Ireland has been downgraded in a US ranking of countries that are meeting minimum standards for the elimination of human trafficking.

In its landmark Trafficking of Persons Report 2018, the US State Department relegated Ireland from Tier 1 to Tier 2 — categorising those countries which, while making significant efforts, are not meeting US minimum standards.

It said that although Ireland had made significant efforts, by collaborating with international investigations and increasing funding for victim services, these were not “serious and sustained”, compared to its record in the previous year.

The report, just published, said: “The government has not obtained a trafficking conviction since the law was amended, in 2013; it initiated only three prosecutions in 2017, and had chronic deficiencies in victim-identification and referral.”

It said the Government had “decreased” law-enforcement efforts. It said 115 new trafficking-related cases were initiated in 2017, compared to 90 in 2016 and 91 in 2015.

It said most of these cases did not involve trafficking by force, fraud, or coercion for exploitation.

It said that 65 of the 115 involved sexual exploitation, 35 involved labour exploitation, five involved forced criminality, five involved immigration offences, one involved organised begging, and two were uncategorised.

The authorities prosecuted three individuals for forced labour, and two additional trafficking cases, with six perpetrators, were awaiting trial.

It said the Government identified 103 suspected trafficking victims (including four child victims), compared to 95 in 2016 and 78 in 2015.

Of the victims identified, 63 were exploited in sex trafficking and 35 in labour trafficking.

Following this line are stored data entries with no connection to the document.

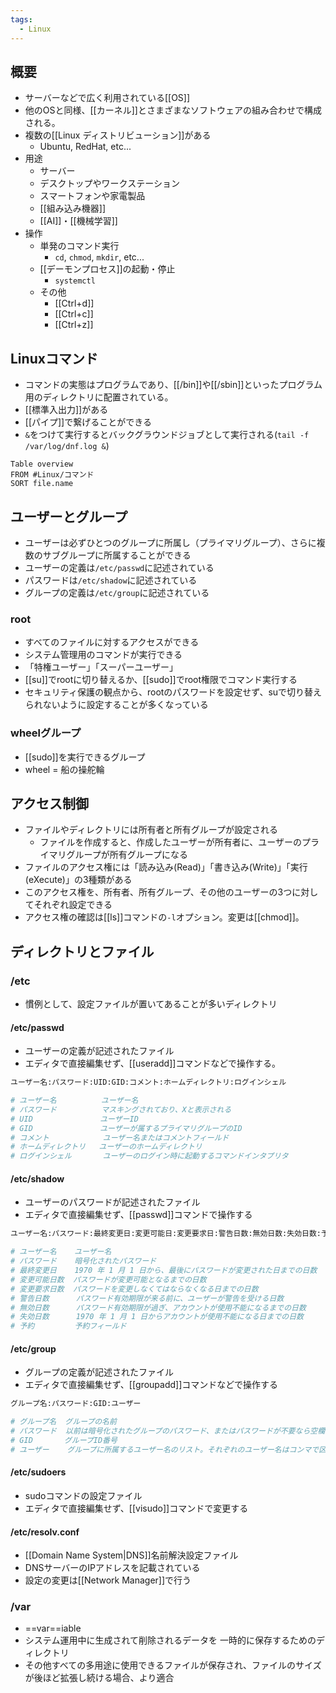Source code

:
 ```yaml
---
tags:
  - Linux
---
```

## 概要
- サーバーなどで広く利用されている[[OS]]
- 他のOSと同様、[[カーネル]]とさまざまなソフトウェアの組み合わせで構成される。
- 複数の[[Linux ディストリビューション]]がある
	- Ubuntu, RedHat, etc...
- 用途
	- サーバー
	- デスクトップやワークステーション
	- スマートフォンや家電製品
	- [[組み込み機器]]
	- [[AI]]・[[機械学習]]
- 操作
	- 単発のコマンド実行
		- `cd`, `chmod`, `mkdir`, etc...
	- [[デーモンプロセス]]の起動・停止
		- `systemctl`
	- その他
		- [[Ctrl+d]]
		- [[Ctrl+c]]
		- [[Ctrl+z]]
## Linuxコマンド
- コマンドの実態はプログラムであり、[[/bin]]や[[/sbin]]といったプログラム用のディレクトリに配置されている。
- [[標準入出力]]がある
- [[パイプ]]で繋げることができる
- `&`をつけて実行するとバックグラウンドジョブとして実行される(`tail -f /var/log/dnf.log &`)
```dataview
Table overview
FROM #Linux/コマンド 
SORT file.name
```
## ユーザーとグループ
- ユーザーは必ずひとつのグループに所属し（プライマリグループ）、さらに複数のサブグループに所属することができる
- ユーザーの定義は`/etc/passwd`に記述されている
- パスワードは`/etc/shadow`に記述されている
- グループの定義は`/etc/group`に記述されている
### root
- すべてのファイルに対するアクセスができる
- システム管理用のコマンドが実行できる
- 「特権ユーザー」「スーパーユーザー」
- [[su]]でrootに切り替えるか、[[sudo]]でroot権限でコマンド実行する
- セキュリティ保護の観点から、rootのパスワードを設定せず、suで切り替えられないように設定することが多くなっている
### wheelグループ
- [[sudo]]を実行できるグループ
- wheel = 船の操舵輪 
## アクセス制御
- ファイルやディレクトリには所有者と所有グループが設定される
	- ファイルを作成すると、作成したユーザーが所有者に、ユーザーのプライマリグループが所有グループになる
- ファイルのアクセス権には「読み込み(Read)」「書き込み(Write)」「実行(eXecute)」の3種類がある
- このアクセス権を、所有者、所有グループ、その他のユーザーの3つに対してそれぞれ設定できる
- アクセス権の確認は[[ls]]コマンドの`-l`オプション。変更は[[chmod]]。
## ディレクトリとファイル
### /etc
- 慣例として、設定ファイルが置いてあることが多いディレクトリ
#### /etc/passwd
- ユーザーの定義が記述されたファイル
- エディタで直接編集せず、[[useradd]]コマンドなどで操作する。
```bash
ユーザー名:パスワード:UID:GID:コメント:ホームディレクトリ:ログインシェル

# ユーザー名          ユーザー名
# パスワード          マスキングされており、Xと表示される
# UID               ユーザーID
# GID               ユーザーが属するプライマリグループのID
# コメント            ユーザー名またはコメントフィールド
# ホームディレクトリ   ユーザーのホームディレクトリ
# ログインシェル       ユーザーのログイン時に起動するコマンドインタプリタ
```
#### /etc/shadow
- ユーザーのパスワードが記述されたファイル
- エディタで直接編集せず、[[passwd]]コマンドで操作する
```bash
ユーザー名:パスワード:最終変更日:変更可能日:変更要求日:警告日数:無効日数:失効日数:予約

# ユーザー名    ユーザー名
# パスワード    暗号化されたパスワード
# 最終変更日    1970 年 1 月 1 日から、最後にパスワードが変更された日までの日数
# 変更可能日数  パスワードが変更可能となるまでの日数
# 変更要求日数  パスワードを変更しなくてはならなくなる日までの日数
# 警告日数      パスワード有効期限が来る前に、ユーザーが警告を受ける日数
# 無効日数      パスワード有効期限が過ぎ、アカウントが使用不能になるまでの日数
# 失効日数      1970 年 1 月 1 日からアカウントが使用不能になる日までの日数
# 予約         予約フィールド
```
#### /etc/group
- グループの定義が記述されたファイル
- エディタで直接編集せず、[[groupadd]]コマンドなどで操作する
```bash
グループ名:パスワード:GID:ユーザー

# グループ名  グループの名前
# パスワード  以前は暗号化されたグループのパスワード、またはパスワードが不要なら空欄
# GID       グループID番号
# ユーザー    グループに所属するユーザー名のリスト。それぞれのユーザー名はコンマで区切られる。
```
#### /etc/sudoers
- sudoコマンドの設定ファイル
- エディタで直接編集せず、[[visudo]]コマンドで変更する
#### /etc/resolv.conf
- [[Domain Name System|DNS]]名前解決設定ファイル
- DNSサーバーのIPアドレスを記載されている
- 設定の変更は[[Network Manager]]で行う
### /var
- ==var==iable
- システム運用中に生成されて削除されるデータを 一時的に保存するためのディレクトリ
- その他すべての多用途に使用できるファイルが保存され、ファイルのサイズが後ほど拡張し続ける場合、より適合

Some 68 victims were female and 35 male, and 28 were Irish, 14 Romanian, 12 Indonesian, and 12 Nigerian.

Experts raised concerns about the Government’s “inability” to identify trafficking victims, and NGOs and other front-line responders did not have a formal role in the identification process.

The report said that no legally-mandated psychological assistance was provided for victims of trafficking and said counselling services provided by NGOs were insufficient.

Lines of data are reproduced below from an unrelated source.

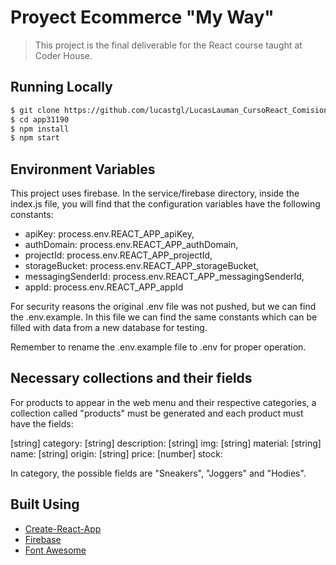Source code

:# Proyect Ecommerce "My Way"

> This project is the final deliverable for the React course taught at Coder House.

## Running Locally

```bash
$ git clone https://github.com/lucastgl/LucasLauman_CursoReact_Comision31190/tree/EntregaFinal_EcommerceRACT
$ cd app31190
$ npm install
$ npm start
```

## Environment Variables

This project uses firebase. In the service/firebase directory, inside the index.js file, you 
will find that the configuration variables have the following constants:

  - apiKey: process.env.REACT_APP_apiKey,
  - authDomain: process.env.REACT_APP_authDomain,
  - projectId: process.env.REACT_APP_projectId,
  - storageBucket: process.env.REACT_APP_storageBucket,
  - messagingSenderId: process.env.REACT_APP_messagingSenderId,
  - appId: process.env.REACT_APP_appId

For security reasons the original .env file was not pushed, but we can find the .env.example. 
In this file we can find the same constants which can be filled with data from a new database for testing. 

Remember to rename the .env.example file to .env for proper operation.

## Necessary collections and their fields

For products to appear in the web menu and their respective categories, a collection 
called "products" must be generated and each product must have the fields:

[string] category:
[string] description:
[string] img:
[string] material:
[string] name:
[string] origin:
[string] price:
[number] stock:

In category, the possible fields are "Sneakers", "Joggers" and "Hodies".

## Built Using

- [Create-React-App](https://create-react-app.dev/)
- [Firebase](https://firebase.com)
- [Font Awesome](https://fontawesome.com/kits)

It said the Government had not made efforts “to reduce the demand for sex trafficking or forced labour” and did not fund the operation of a national hotline on trafficking.

It did note that the Garda Síochána had a dedicated email for reports of trafficking and took action stemming from 31 emails.

The report said that, as it had stated over the past five years, Ireland was a destination and a source country for women, men, and children subjected to sex trafficking and forced labour, including forced criminal activity.

It said victims came from Africa, Asia, and Eastern Europe.

“Authorities have reported an increase in suspected victims from Nigeria, Romania, Indonesia, Brazil, and Pakistan,” the report said.

“Victims of forced labour have been identified in domestic work, the restaurant industry, waste-management, fishing, seasonal agriculture and car-washing services.”

It added: “Vietnamese and Chinese men, who have been prosecuted and sentenced for cannabis cultivation, report indicators of forced labour, such as document-retention, restriction of movement and non-payment of wages.”

The report said the Government indicated that forced labour in the country was growing.